Alçak gönüllülük...
“Kifayetsiz muhterisler”
Her konuda her şeyi bildiğini zanneden ama bilmeyen cahil cesareti ve umursamazlığı olan insanlar. Anımsadınız mı etrafınızda böyle insanlar olduğunu ve hep onların daha başarılı,mevki sahibi ve sözü geçer olduğunu. Enteresan değil mi. Hiç kıyasladınız mı bunları kendinizle? Kıyasladınız mutlaka peki çıkarımınız ne oldu acaba ? Tahminimce siz ondan daha nitelikli ve zekisiniz, daha çok çalışıyorsunuz ama o sizin üstünüzde ceviz kırıyor. Neden acaba? Yapılan bazı araştırmaları okudum. Dunning – Kruger etkisi diye bir araştırma yapmılmış zamanında. Kısaca özetleyecek olursak bu araştırmayı; Dunning-Kruger sendromu olarak da adlandırılır.
Psikologlar Justin Kruger ve David Dunning’in tarihe geçmelerine vesile olan teorileri özetle, “cehalet, gerçek bilginin aksine, bireyin kendine olan güvenini artırır” der. Metin çözme, araç kullanma, tenis oynama gibi çeşitli alanlarda yapılan araştırmaların sonucunda şu bulgulara ulaşılmıştır:-niteliksiz insanlar ne ölçüde niteliksiz olduklarını fark edemezler ;
-niteliksiz insanlar, niteliklerini abartma eğilimindedir.
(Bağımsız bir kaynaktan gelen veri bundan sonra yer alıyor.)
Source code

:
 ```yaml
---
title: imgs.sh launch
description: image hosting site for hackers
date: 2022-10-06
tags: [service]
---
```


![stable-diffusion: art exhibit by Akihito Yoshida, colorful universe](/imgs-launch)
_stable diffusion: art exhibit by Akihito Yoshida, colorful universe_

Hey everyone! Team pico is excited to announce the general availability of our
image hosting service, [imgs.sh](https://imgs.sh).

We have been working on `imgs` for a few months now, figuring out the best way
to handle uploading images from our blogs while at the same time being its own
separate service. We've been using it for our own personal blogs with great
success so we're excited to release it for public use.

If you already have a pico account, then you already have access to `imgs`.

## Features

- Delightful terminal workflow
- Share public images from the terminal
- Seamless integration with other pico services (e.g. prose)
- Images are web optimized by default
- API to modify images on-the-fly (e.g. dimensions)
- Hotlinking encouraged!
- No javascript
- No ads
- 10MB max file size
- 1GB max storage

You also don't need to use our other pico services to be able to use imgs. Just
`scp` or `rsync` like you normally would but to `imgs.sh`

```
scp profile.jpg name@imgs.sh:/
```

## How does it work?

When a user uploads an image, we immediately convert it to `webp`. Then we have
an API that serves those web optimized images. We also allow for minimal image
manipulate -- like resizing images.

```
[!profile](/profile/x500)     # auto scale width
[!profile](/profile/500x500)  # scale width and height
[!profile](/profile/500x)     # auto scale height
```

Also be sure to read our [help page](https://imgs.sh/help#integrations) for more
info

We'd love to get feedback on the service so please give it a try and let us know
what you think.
-niteliksiz insanlar, gerçekten nitelikli insanların niteliklerini görüp anlamaktan da acizdirler.
-eğer nitelikleri, belli bir eğitimle artırılırsa, aynı niteliksiz insanlar, niteliksizliklerinin farkına varmaya başlarlar..
İki uzman daha sonra, bu teorilerini test etme fırsatı da bulurlar. Cornell üniversitesinde 45 öğrenciyle bir test yaparlar, çeşitli sorular sordular.Ardından öğrencilerden testin sonucunda ne kadar başarılı olacaklarını tahmin etmelerini istediler.En başarısızların yani sadece yüzde 10 ve daha az doğru cevap verenlerin testin yüzde 60’ına doğru cevap verdiklerine, ayrıca iyi günlerinde olsalar yüzde 70’e ulaşabileceklerine inandıkları ortaya çıktı.En iyilerin yani en az yüzde 90 doğru sonuç alanların en alçak gönüllü denekler olduğu soruların yüzde 70’ine doğru cevap verdiklerini düşündükleri görüldü. Muhterisler kendi kapasitesini değerlendirmekten ve eksikliğini teşhis etmekten acizdir. Ama asıl vahim olan, bu “yetersizlik + haddini bilmeme” durumunun mesleki açıdan, karşı koyulmaz bir itici güç oluşturması. Kariyer açısından bir eksiyken, artıya dönüşmesi işinde çok iyi olduğuna yürekten inanan “yetersiz”, kendini ve yaptıklarını övmekten, her işte öne çıkmaktan ve haddi olmayan görevlere talip olmaktan en küçük bir rahatsızlık duymayacaktır. Aksine bunu bir “hak”olarak görecektir.Bu arada, gerçekten bilgili ve yetenekli insanlar ise çalışma hayatında “fazla alçak gönüllü” davranarak kendilerine haksızlık edecekler, öne çıkmayacaklar, yüksek görevlere kendiliklerinden talip olmayacaklar,kıymetlerinin bilinmesini bekleyecekler ve bilinmeyince için için kırılacaklar ve kendilerini daha da geriye çekecekler ve muhtemelen üstleri tarafından “ihtiras eksikliği” ile suçlanacaklardır. Sonuçta, “kifayetsiz muhterisler” her zaman ve her yerde daha hızlı
yükselecekler ve daha yukarılara çıkacaklardır.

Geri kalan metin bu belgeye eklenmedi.